▶ **DATASET RECORDS**
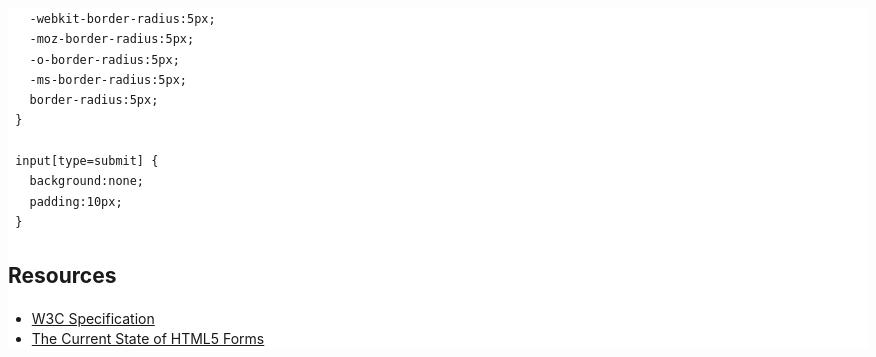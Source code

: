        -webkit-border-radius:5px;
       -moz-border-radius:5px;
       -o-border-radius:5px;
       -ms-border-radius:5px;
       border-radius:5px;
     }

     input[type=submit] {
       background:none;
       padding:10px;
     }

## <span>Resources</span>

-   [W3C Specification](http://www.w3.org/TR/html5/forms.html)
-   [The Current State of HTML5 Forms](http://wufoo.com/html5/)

--

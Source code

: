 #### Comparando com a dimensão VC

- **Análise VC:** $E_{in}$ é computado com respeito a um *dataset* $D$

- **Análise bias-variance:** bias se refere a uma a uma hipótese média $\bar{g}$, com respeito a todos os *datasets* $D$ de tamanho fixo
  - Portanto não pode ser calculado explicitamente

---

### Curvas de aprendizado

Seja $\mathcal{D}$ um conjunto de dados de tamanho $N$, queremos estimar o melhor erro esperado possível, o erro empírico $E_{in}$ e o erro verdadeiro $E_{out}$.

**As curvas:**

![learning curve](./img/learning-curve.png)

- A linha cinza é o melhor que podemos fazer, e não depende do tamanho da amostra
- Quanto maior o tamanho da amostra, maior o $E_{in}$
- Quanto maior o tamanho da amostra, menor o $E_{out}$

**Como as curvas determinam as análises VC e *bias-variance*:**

--

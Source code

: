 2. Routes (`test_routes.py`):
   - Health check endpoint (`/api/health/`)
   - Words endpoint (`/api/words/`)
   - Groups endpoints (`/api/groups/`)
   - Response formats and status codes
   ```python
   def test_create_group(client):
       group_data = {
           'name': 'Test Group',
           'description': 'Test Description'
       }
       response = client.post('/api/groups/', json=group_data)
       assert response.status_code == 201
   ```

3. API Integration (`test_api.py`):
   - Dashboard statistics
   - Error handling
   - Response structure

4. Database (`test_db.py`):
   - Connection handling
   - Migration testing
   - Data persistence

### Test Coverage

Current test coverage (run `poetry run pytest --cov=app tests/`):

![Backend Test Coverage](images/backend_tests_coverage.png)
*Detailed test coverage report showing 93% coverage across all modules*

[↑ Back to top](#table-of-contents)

▶ **ASSIGNMENT**
Every line that contains "radius" should be copied out of the data.

▶ **COMPLETED TASK**
:        -webkit-border-radius:5px;
       -moz-border-radius:5px;
       -o-border-radius:5px;
       -ms-border-radius:5px;
       border-radius:5px;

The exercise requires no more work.